Happy reading
Jangan lupa baca notenya juga
Let's Start
*
*
*
*
*
Suasana hening menyelimuti sebuah kamar. Keadaan kamar yang gelap dengan cahaya kecil dari beberapa tempelan glow in the dark, menambah kesan suram dari kamar itu. Seakan menggambarkan keadaan hati sang empu yang saat ini tengah menopang dagu di jendela. Tatapannya sendu mengamati setiap tetesan air hujan yang menetes di luar.
Ceklek
Rezfan yang membuka pintu menghela nafas ketika melihat punggung adiknya. Ia berjalan guna meletakkan nampan yang dibawanya di atas nakas sebelum menghampiri si mantan bungsu yang sedang melamun.

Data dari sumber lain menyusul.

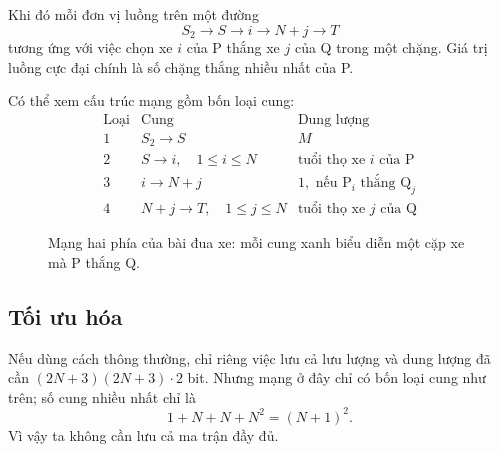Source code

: \documentclass[11pt]{article}
\begin{document}
Khi đó mỗi đơn vị luồng trên một đường
\[
  S_2\to S\to i\to N+j\to T
\]
tương ứng với việc chọn xe \(i\) của P thắng xe \(j\) của Q trong một chặng.
Giá trị luồng cực đại chính là số chặng thắng nhiều nhất của P.

Có thể xem cấu trúc mạng gồm bốn loại cung:
\[
\begin{array}{c|l|l}
\text{Loại} & \text{Cung} & \text{Dung lượng}\\ \hline
1 & S_2\to S & M\\
2 & S\to i,\quad 1\le i\le N & \text{tuổi thọ xe }i\text{ của P}\\
3 & i\to N+j & 1,\text{ nếu P}_i\text{ thắng Q}_j\\
4 & N+j\to T,\quad 1\le j\le N & \text{tuổi thọ xe }j\text{ của Q}
\end{array}
\]

\begin{figure}[ht]
\centering
{}
\caption{Mạng hai phía của bài đua xe: mỗi cung xanh biểu diễn một cặp xe mà P thắng Q.}
\end{figure}

\subsection{Tối ưu hóa}

Nếu dùng cách thông thường, chỉ riêng việc lưu cả lưu lượng và dung lượng đã
cần \((2N+3)(2N+3)\cdot 2\) bit. Nhưng mạng ở đây chỉ có bốn loại cung như
trên; số cung nhiều nhất chỉ là
\[
  1+N+N+N^2=(N+1)^2.
\]
Vì vậy ta không cần lưu cả ma trận đầy đủ.
\end{document}
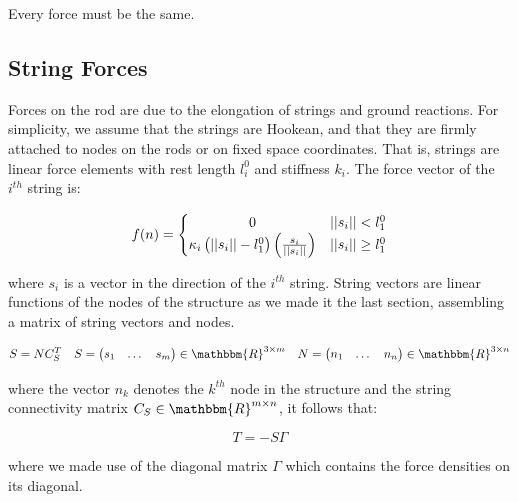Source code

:         Every force must be the same.


\subsection{String Forces}

    Forces on the rod are due to the elongation of strings and ground reactions.
    For simplicity, we assume that the strings are Hookean, and that they are firmly attached to nodes on the rods or on fixed space coordinates.
    That is, strings are linear force elements with rest length $l_i^0$ and stiffness $k_i$.
    The force vector of the $i^{th}$ string is:

    \begin{equation}
        f(n) =
        \begin{cases}
            \hfill 0    \hfill & ||s_i|| < l_1^0 \\
            \hfill \kappa_i \left( ||s_i|| - l_1^0 \right) \left( \frac{s_i}{||s_i||} \right) \hfill & ||s_i|| \ge l_1^0 \\
        \end{cases}
    \end{equation}

    where $s_i$ is a vector in the direction of the $i^{th}$ string.
    String vectors are linear functions of the nodes of the structure as we made it the last section, assembling a matrix of string vectors and nodes.

    \begin{equation}
        S = N C_S^T \quad
        S =
        \begin{pmatrix}
            s_1 & \dots & s_m
        \end{pmatrix} \in \mathbbm{R}^{3 \times m} \quad
        N =
        \begin{pmatrix}
            n_1 & \dots & n_n
        \end{pmatrix} \in \mathbbm{R}^{3 \times n}
        \end{equation}

    where the vector $n_k$ denotes the $k^{th}$ node in the structure and the string connectivity matrix $C_S \in \mathbbm{R}^{m \times n}$, it follows that:

    \begin{equation}
        T = - S \Gamma
    \end{equation}

    where we made use of the diagonal matrix $\Gamma$ which contains the force densities on its diagonal.

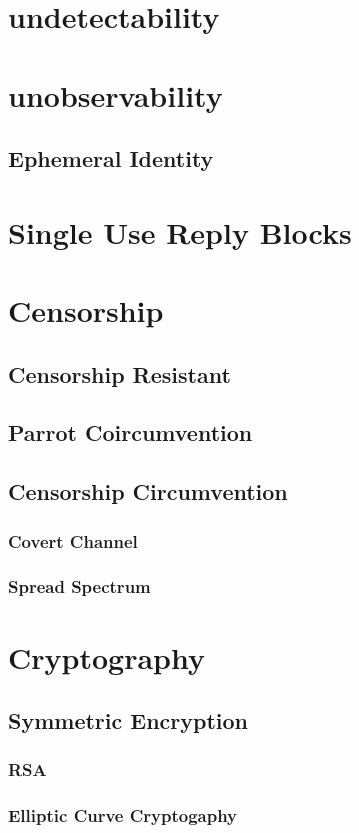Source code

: \section{undetectability}
\section{unobservability}

\subsection{Ephemeral Identity}
\section{Single Use Reply Blocks}
\section{Censorship}
\subsection{Censorship Resistant}
\subsection{Parrot Coircumvention}
\subsection{Censorship Circumvention}
\subsubsection{Covert Channel}
\subsubsection{Spread Spectrum}

\section{Cryptography}
\subsection{Symmetric Encryption}
\subsubsection{RSA}
\subsubsection{Elliptic Curve Cryptogaphy}

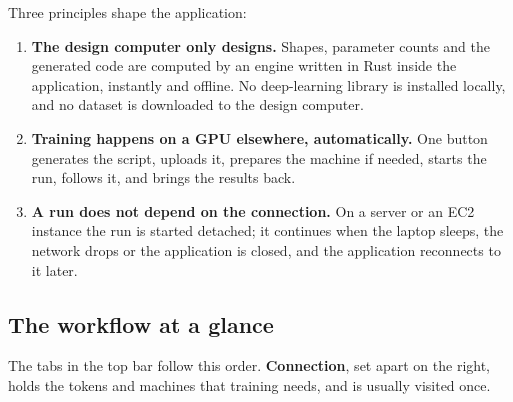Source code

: \documentclass[11pt,a4paper]{article}
\newcommand{\ui}[1]{\textbf{\textsf{#1}}}
\begin{document}
Three principles shape the application:
\begin{enumerate}
  \item \textbf{The design computer only designs.} Shapes, parameter counts and the generated code are computed by an engine written in
        Rust inside the application, instantly and offline. No deep-learning library is installed locally, and no dataset is downloaded
        to the design computer.
  \item \textbf{Training happens on a GPU elsewhere, automatically.} One button generates the script, uploads it, prepares the machine
        if needed, starts the run, follows it, and brings the results back.
  \item \textbf{A run does not depend on the connection.} On a server or an EC2 instance the run is started detached; it continues
        when the laptop sleeps, the network drops or the application is closed, and the application reconnects to it later.
\end{enumerate}

\subsection{The workflow at a glance}
\begin{center}
\end{center}
The tabs in the top bar follow this order. \ui{Connection}, set apart on the right, holds the tokens and machines that training needs,
and is usually visited once.
\end{document}
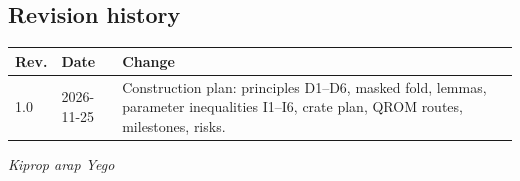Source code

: \documentclass[11pt]{article}
\renewcommand{\_}{\textunderscore\allowbreak{}}
\theoremstyle{definition}
\begin{document}
\subsection*{Revision history}
\begin{tabular}{@{}p{}p{}p{}@{}}
\toprule
\textbf{Rev.} & \textbf{Date} & \textbf{Change}\\
\midrule
1.0 & 2026-11-25 & Construction plan: principles D1--D6, masked fold, lemmas, parameter inequalities I1--I6, crate plan, QROM routes, milestones, risks.\\
\bottomrule
\end{tabular}

\vfill
\begin{center}\textit{Kiprop arap Yego}\end{center}
\end{document}
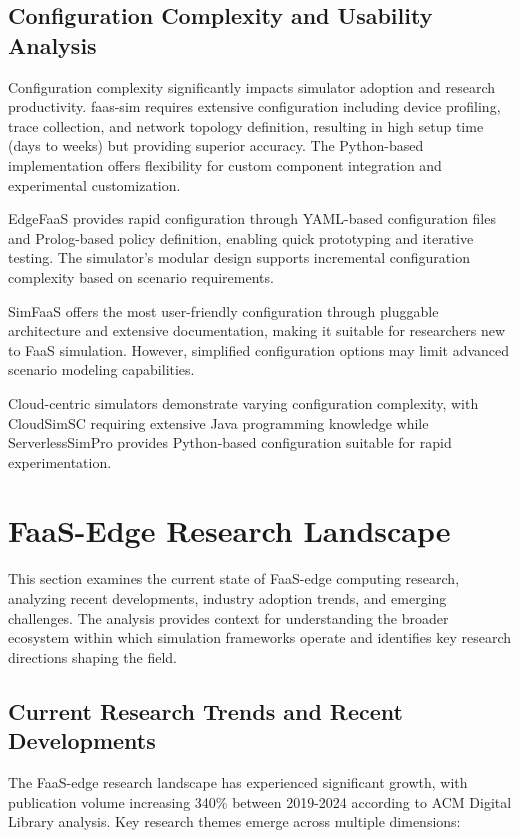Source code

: \subsection{Configuration Complexity and Usability Analysis}

Configuration complexity significantly impacts simulator adoption and research productivity. faas-sim requires extensive configuration including device profiling, trace collection, and network topology definition, resulting in high setup time (days to weeks) but providing superior accuracy. The Python-based implementation offers flexibility for custom component integration and experimental customization.

EdgeFaaS provides rapid configuration through YAML-based configuration files and Prolog-based policy definition, enabling quick prototyping and iterative testing. The simulator's modular design supports incremental configuration complexity based on scenario requirements.

SimFaaS offers the most user-friendly configuration through pluggable architecture and extensive documentation, making it suitable for researchers new to FaaS simulation. However, simplified configuration options may limit advanced scenario modeling capabilities.

Cloud-centric simulators demonstrate varying configuration complexity, with CloudSimSC requiring extensive Java programming knowledge while ServerlessSimPro provides Python-based configuration suitable for rapid experimentation.


\section{FaaS-Edge Research Landscape}

This section examines the current state of FaaS-edge computing research, analyzing recent developments, industry adoption trends, and emerging challenges. The analysis provides context for understanding the broader ecosystem within which simulation frameworks operate and identifies key research directions shaping the field.

\subsection{Current Research Trends and Recent Developments}

The FaaS-edge research landscape has experienced significant growth, with publication volume increasing 340\% between 2019-2024 according to ACM Digital Library analysis. Key research themes emerge across multiple dimensions:

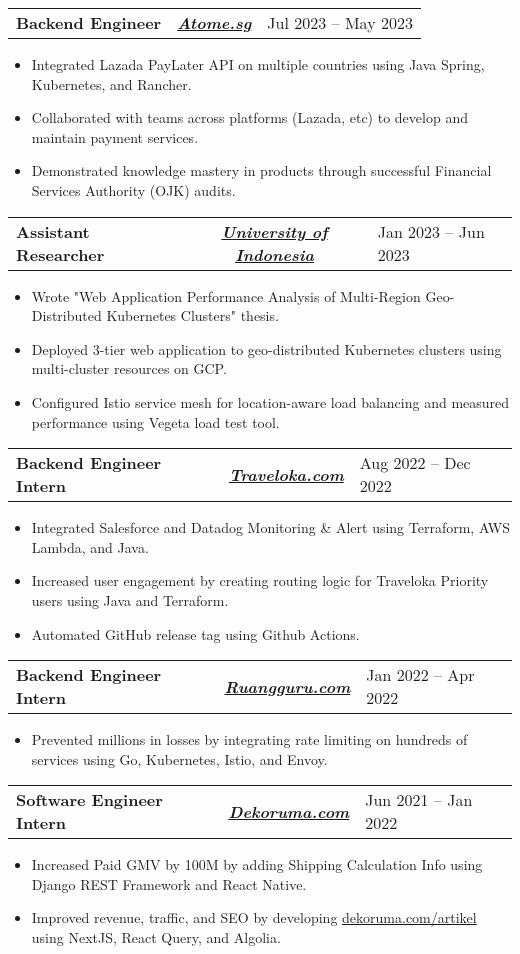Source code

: \documentclass[letterpaper,11pt]{article}
\newcommand{\resumeItem}[1]{
  \item\small{
    {#1 \vspace{-3pt} }
  }
}
\newcommand{\resumeSubheading}[4]{
  \vspace{-2pt}\item

    \begin{tabularx}{\textwidth}{X c >{\raggedleft}X}

        \textbf{#1} & \textit{\textbf{#3}} & #2
    \end{tabularx}\vspace{-7pt}
}
\newcommand{\resumeItemListStart}{\begin{itemize}[leftmargin=0.15in]}
\newcommand{\resumeItemListEnd}{\end{itemize}\vspace{-5pt}}
\begin{document}
    \resumeSubheading
      {Backend Engineer} {Jul 2023 -- May 2023}
      {\href{https://www.atome.sg/}{Atome.sg}}{Jakarta, Indonesia}  
      \resumeItemListStart
        \resumeItem{Integrated Lazada PayLater API on multiple countries using Java Spring, Kubernetes, and Rancher.}
        \resumeItem{Collaborated with teams across platforms (Lazada, etc) to develop and maintain payment services.}
        \resumeItem{Demonstrated knowledge mastery in products through successful Financial Services Authority (OJK) audits.}
      \resumeItemListEnd

    \resumeSubheading
      {Assistant Researcher} {Jan 2023 -- Jun 2023}
      {\href{https://www.ui.ac.id/}{University of Indonesia}}{Jakarta, Indonesia}
      \resumeItemListStart
        \resumeItem{Wrote "Web Application Performance Analysis of Multi-Region Geo- Distributed Kubernetes Clusters" thesis.}
        \resumeItem{Deployed 3-tier web application to geo-distributed Kubernetes clusters using multi-cluster resources on GCP.}
        \resumeItem{Configured Istio service mesh for location-aware load balancing and measured performance using Vegeta load test tool.}
      \resumeItemListEnd
      
    \resumeSubheading
      {Backend Engineer Intern} {Aug 2022 -- Dec 2022}
      {\href{https://www.traveloka.com/}{Traveloka.com}}{Jakarta, Indonesia}
      \resumeItemListStart
        \resumeItem{Integrated Salesforce and Datadog Monitoring \& Alert using Terraform, AWS Lambda, and Java.}
        \resumeItem{Increased user engagement by creating routing logic for Traveloka Priority users using Java and Terraform.}
        \resumeItem{Automated GitHub release tag using Github Actions.}
      \resumeItemListEnd
      
    \resumeSubheading
      {Backend Engineer Intern} {Jan 2022 -- Apr 2022}
      {\href{https://www.ruangguru.com/}{Ruangguru.com}}{Jakarta, Indonesia}
      \resumeItemListStart
        \resumeItem{Prevented millions in losses by integrating rate limiting on hundreds of services using Go, Kubernetes, Istio, and Envoy.}
      \resumeItemListEnd

    \resumeSubheading
      {Software Engineer Intern} {Jun 2021 -- Jan 2022}
      {\href{https://dekoruma.com}{Dekoruma.com}}{Jakarta, Indonesia}
      \resumeItemListStart
        \resumeItem{Increased Paid GMV by 100M by adding Shipping Calculation Info using Django REST Framework and React Native.}
        \resumeItem{Improved revenue, traffic, and SEO by developing {\href{https://dekoruma.com/artikel}{dekoruma.com/artikel}} using NextJS, React Query, and Algolia.}
      \resumeItemListEnd
\end{document}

"Jadid..." Jadid sama sekali tak menoleh saat merasakan sentuhan lembut di bahunya. Ia juga tak menggubris panggilan kakak keduanya, membuat Rezfan kembali menghela nafas.
"Jangan murung terus dong. Kaya bukan Jadid yang abang kenal, tau," Rezfan mencoba mengajak Jadid berbincang. Tapi masih belum ada balasan dari lawan bicara, hanya senyum tipis yang bahkan terlihat terpaksa di mata Rezfan.
"Makan yuk, udah seharian kamu belum makan, lho," bujuk Rezfan.
"Jadid nggak laper, bang," tolak Jadid lirih.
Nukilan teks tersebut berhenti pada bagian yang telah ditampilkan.